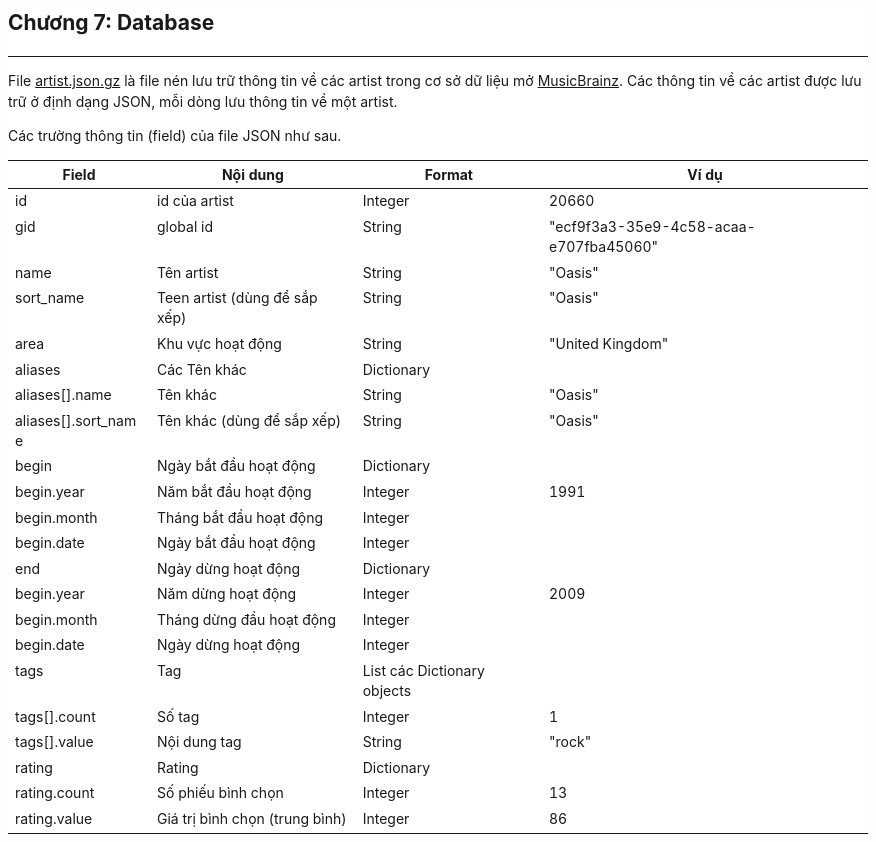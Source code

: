 <a class="mk-toclify" id="ch-ng-7-database"></a>
## Chương 7: Database
------------------

File
[artist.json.gz](<http://www.cl.ecei.tohoku.ac.jp/nlp100/data/artist.json.gz>)
là file nén lưu trữ thông tin về các artist trong cơ sở dữ liệu mở
[MusicBrainz](<https://musicbrainz.org/>). Các thông tin về các artist được lưu
trữ ở định dạng JSON, mỗi dòng lưu thông tin về một artist.

Các trường thông tin (field) của file JSON như sau.

| Field                | Nội dung                       | Format                      | Ví dụ                                  |
|----------------------|--------------------------------|-----------------------------|----------------------------------------|
| id                   | id của artist                  | Integer                     | 20660                                  |
| gid                  | global id                      | String                      | "ecf9f3a3-35e9-4c58-acaa-e707fba45060" |
| name                 | Tên artist                     | String                      | "Oasis"                                |
| sort\_name           | Teen artist (dùng để sắp xếp)  | String                      | "Oasis"                                |
| area                 | Khu vực hoạt động              | String                      | "United Kingdom"                       |
| aliases              | Các Tên khác                   | Dictionary                  |                                        |
| aliases[].name       | Tên khác                       | String                      | "Oasis"                                |
| aliases[].sort\_name | Tên khác (dùng để sắp xếp)     | String                      | "Oasis"                                |
| begin                | Ngày bắt đầu hoạt động         | Dictionary                  |                                        |
| begin.year           | Năm bắt đầu hoạt động          | Integer                     | 1991                                   |
| begin.month          | Tháng bắt đầu hoạt động        | Integer                     |                                        |
| begin.date           | Ngày bắt đầu hoạt động         | Integer                     |                                        |
| end                  | Ngày dừng hoạt động            | Dictionary                  |                                        |
| begin.year           | Năm dừng hoạt động             | Integer                     | 2009                                   |
| begin.month          | Tháng dừng đầu hoạt động       | Integer                     |                                        |
| begin.date           | Ngày dừng hoạt động            | Integer                     |                                        |
| tags                 | Tag                            | List các Dictionary objects |                                        |
| tags[].count         | Số tag                         | Integer                     | 1                                      |
| tags[].value         | Nội dung tag                   | String                      | "rock"                                 |
| rating               | Rating                         | Dictionary                  |                                        |
| rating.count         | Số phiếu bình chọn             | Integer                     | 13                                     |
| rating.value         | Giá trị bình chọn (trung bình) | Integer                     | 86                                     |
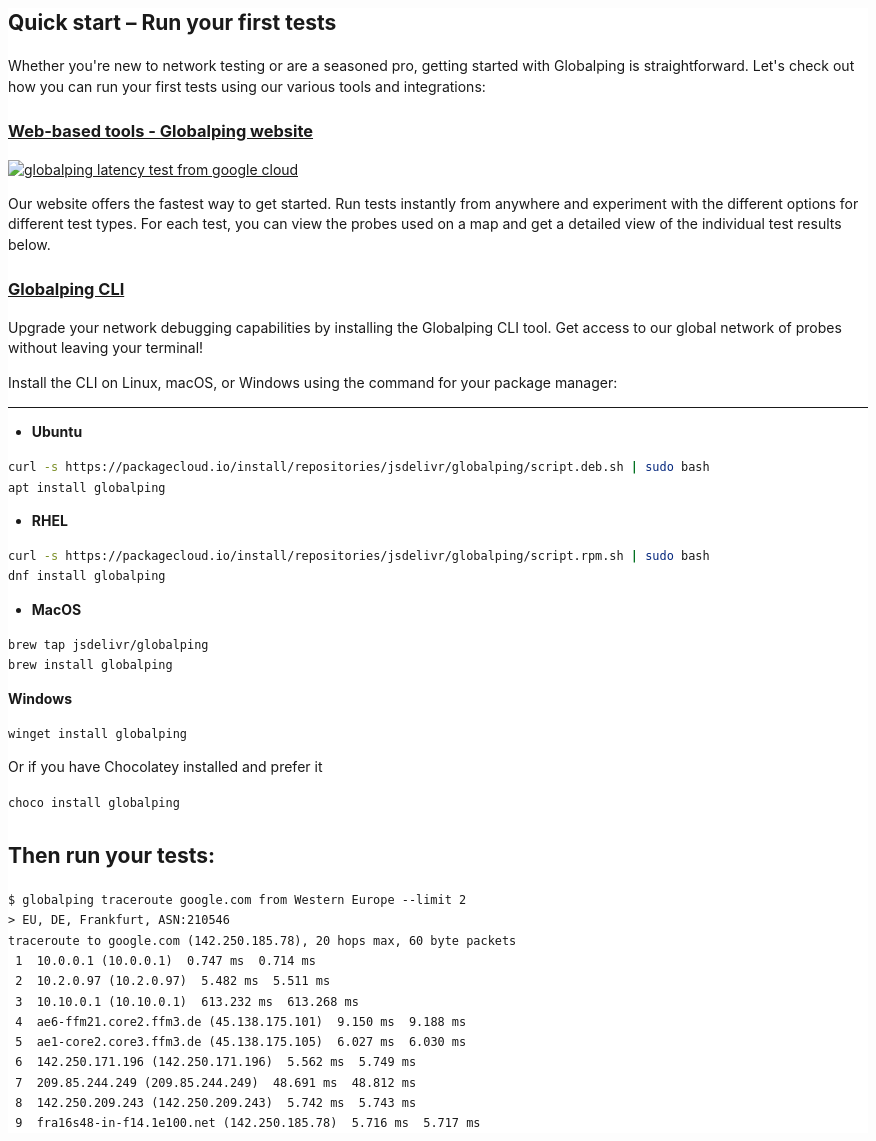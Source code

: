 ##  Quick start – Run your first tests
Whether you're new to network testing or are a seasoned pro, getting started with Globalping is straightforward. Let's check out how you can run your first tests using our various tools and integrations:

### [Web-based tools - Globalping website](https://www.jsdelivr.com/globalping)
[![globalping latency test from google cloud](https://github.com/jsdelivr/globalping/assets/1834071/760c9031-9292-4e2a-9901-68ef7f0745ca)](https://www.jsdelivr.com/globalping)

Our website offers the fastest way to get started. Run tests instantly from anywhere and experiment with the different options for different test types. For each test, you can view the probes used on a map and get a detailed view of the individual test results below.

### [Globalping CLI](https://github.com/jsdelivr/globalping-cli)
Upgrade your network debugging capabilities by installing the Globalping CLI tool. Get access to our global network of probes without leaving your terminal!

Install the CLI on Linux, macOS, or Windows using the command for your package manager:

-------------------------------

- **Ubuntu**

```bash
curl -s https://packagecloud.io/install/repositories/jsdelivr/globalping/script.deb.sh | sudo bash
apt install globalping
```
- **RHEL**

```bash
curl -s https://packagecloud.io/install/repositories/jsdelivr/globalping/script.rpm.sh | sudo bash
dnf install globalping
```
- **MacOS**

```bash
brew tap jsdelivr/globalping
brew install globalping
```

**Windows**

```pwsh
winget install globalping
```
Or if you have Chocolatey installed and prefer it 

```pwsh
choco install globalping
```

## Then run your tests:

```
$ globalping traceroute google.com from Western Europe --limit 2
> EU, DE, Frankfurt, ASN:210546
traceroute to google.com (142.250.185.78), 20 hops max, 60 byte packets
 1  10.0.0.1 (10.0.0.1)  0.747 ms  0.714 ms
 2  10.2.0.97 (10.2.0.97)  5.482 ms  5.511 ms
 3  10.10.0.1 (10.10.0.1)  613.232 ms  613.268 ms
 4  ae6-ffm21.core2.ffm3.de (45.138.175.101)  9.150 ms  9.188 ms
 5  ae1-core2.core3.ffm3.de (45.138.175.105)  6.027 ms  6.030 ms
 6  142.250.171.196 (142.250.171.196)  5.562 ms  5.749 ms
 7  209.85.244.249 (209.85.244.249)  48.691 ms  48.812 ms
 8  142.250.209.243 (142.250.209.243)  5.742 ms  5.743 ms
 9  fra16s48-in-f14.1e100.net (142.250.185.78)  5.716 ms  5.717 ms
```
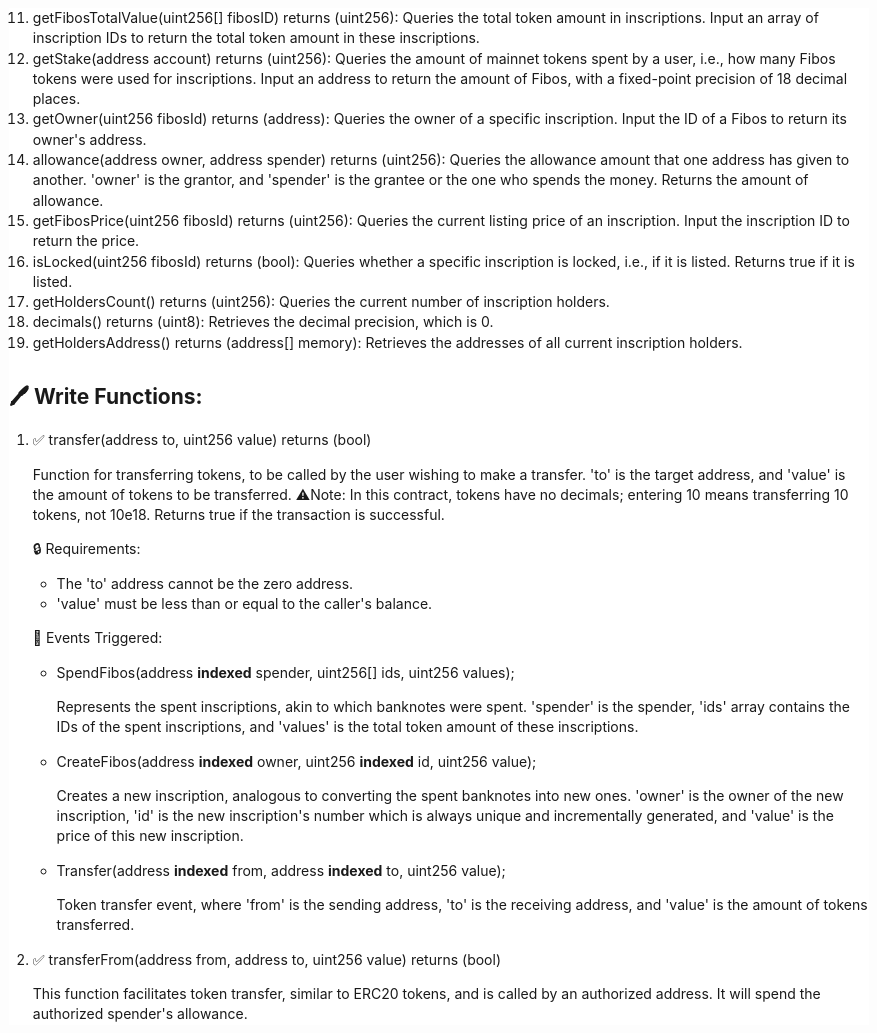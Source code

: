 11. getFibosTotalValue(uint256[] fibosID) returns (uint256): Queries the total token amount in inscriptions. Input an array of inscription IDs to return the total token amount in these inscriptions.
12. getStake(address account) returns (uint256): Queries the amount of mainnet tokens spent by a user, i.e., how many Fibos tokens were used for inscriptions. Input an address to return the amount of Fibos, with a fixed-point precision of 18 decimal places.
13. getOwner(uint256 fibosId) returns (address): Queries the owner of a specific inscription. Input the ID of a Fibos to return its owner's address.
14. allowance(address owner, address spender) returns (uint256): Queries the allowance amount that one address has given to another. 'owner' is the grantor, and 'spender' is the grantee or the one who spends the money. Returns the amount of allowance.
15. getFibosPrice(uint256 fibosId) returns (uint256): Queries the current listing price of an inscription. Input the inscription ID to return the price.
16. isLocked(uint256 fibosId) returns (bool): Queries whether a specific inscription is locked, i.e., if it is listed. Returns true if it is listed.
17. getHoldersCount() returns (uint256): Queries the current number of inscription holders.
18. decimals() returns (uint8): Retrieves the decimal precision, which is 0.
19. getHoldersAddress() returns (address[] memory): Retrieves the addresses of all current inscription holders.

## 🖊️ Write Functions:

1. ✅ transfer(address to, uint256 value) returns (bool)

   Function for transferring tokens, to be called by the user wishing to make a transfer. 'to' is the target address, and 'value' is the amount of tokens to be transferred. ⚠️Note: In this contract, tokens have no decimals; entering 10 means transferring 10 tokens, not 10e18. Returns true if the transaction is successful.

   🔒 Requirements:

   - The 'to' address cannot be the zero address.
   - 'value' must be less than or equal to the caller's balance.

   📢 Events Triggered:

   - SpendFibos(address **indexed** spender, uint256[] ids, uint256 values);
     
     Represents the spent inscriptions, akin to which banknotes were spent. 'spender' is the spender, 'ids' array contains the IDs of the spent inscriptions, and 'values' is the total token amount of these inscriptions.

   - CreateFibos(address **indexed** owner, uint256 **indexed** id, uint256 value);
     
     Creates a new inscription, analogous to converting the spent banknotes into new ones. 'owner' is the owner of the new inscription, 'id' is the new inscription's number which is always unique and incrementally generated, and 'value' is the price of this new inscription.

   - Transfer(address **indexed** from, address **indexed** to, uint256 value);
     
     Token transfer event, where 'from' is the sending address, 'to' is the receiving address, and 'value' is the amount of tokens transferred.

2. ✅ transferFrom(address from, address to, uint256 value) returns (bool)

   This function facilitates token transfer, similar to ERC20 tokens, and is called by an authorized address. It will spend the authorized spender's allowance.
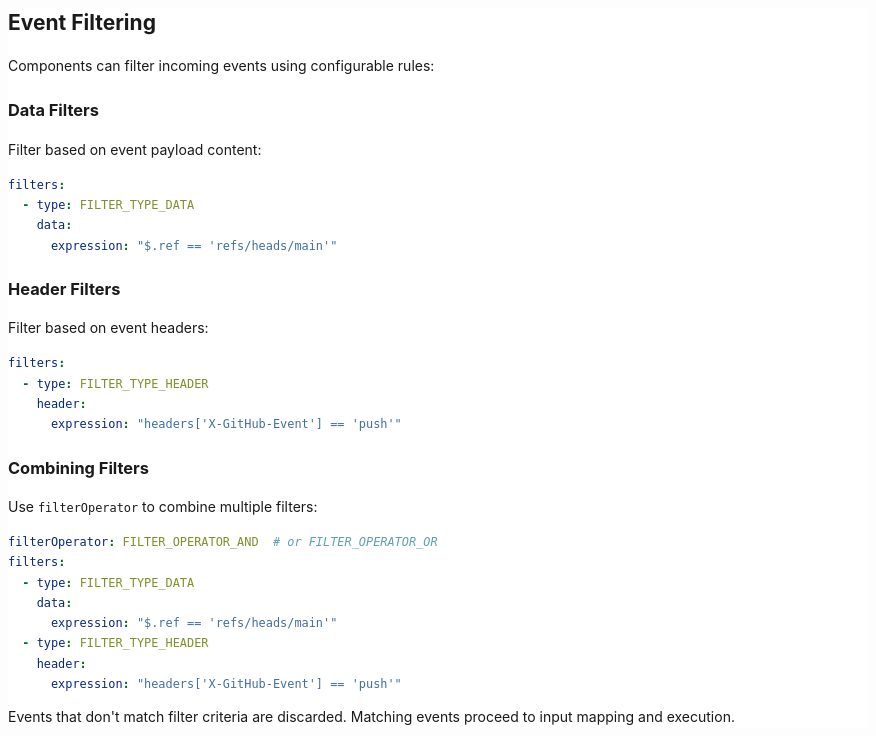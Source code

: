 
## Event Filtering

Components can filter incoming events using configurable rules:

### Data Filters
Filter based on event payload content:
```yaml
filters:
  - type: FILTER_TYPE_DATA
    data:
      expression: "$.ref == 'refs/heads/main'"
```

### Header Filters  
Filter based on event headers:
```yaml
filters:
  - type: FILTER_TYPE_HEADER
    header:
      expression: "headers['X-GitHub-Event'] == 'push'"
```

### Combining Filters
Use `filterOperator` to combine multiple filters:
```yaml
filterOperator: FILTER_OPERATOR_AND  # or FILTER_OPERATOR_OR
filters:
  - type: FILTER_TYPE_DATA
    data:
      expression: "$.ref == 'refs/heads/main'"
  - type: FILTER_TYPE_HEADER
    header:
      expression: "headers['X-GitHub-Event'] == 'push'"
```

Events that don't match filter criteria are discarded. Matching events proceed to input mapping and execution.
··········
Once you have checked every line of the material above, return the ones that hold the string "dừng".

**ANSWER AREA:**
| end                  | Ngày dừng hoạt động            | Dictionary                  |                                        |
| begin.year           | Năm dừng hoạt động             | Integer                     | 2009                                   |
| begin.month          | Tháng dừng đầu hoạt động       | Integer                     |                                        |
| begin.date           | Ngày dừng hoạt động            | Integer                     |                                        |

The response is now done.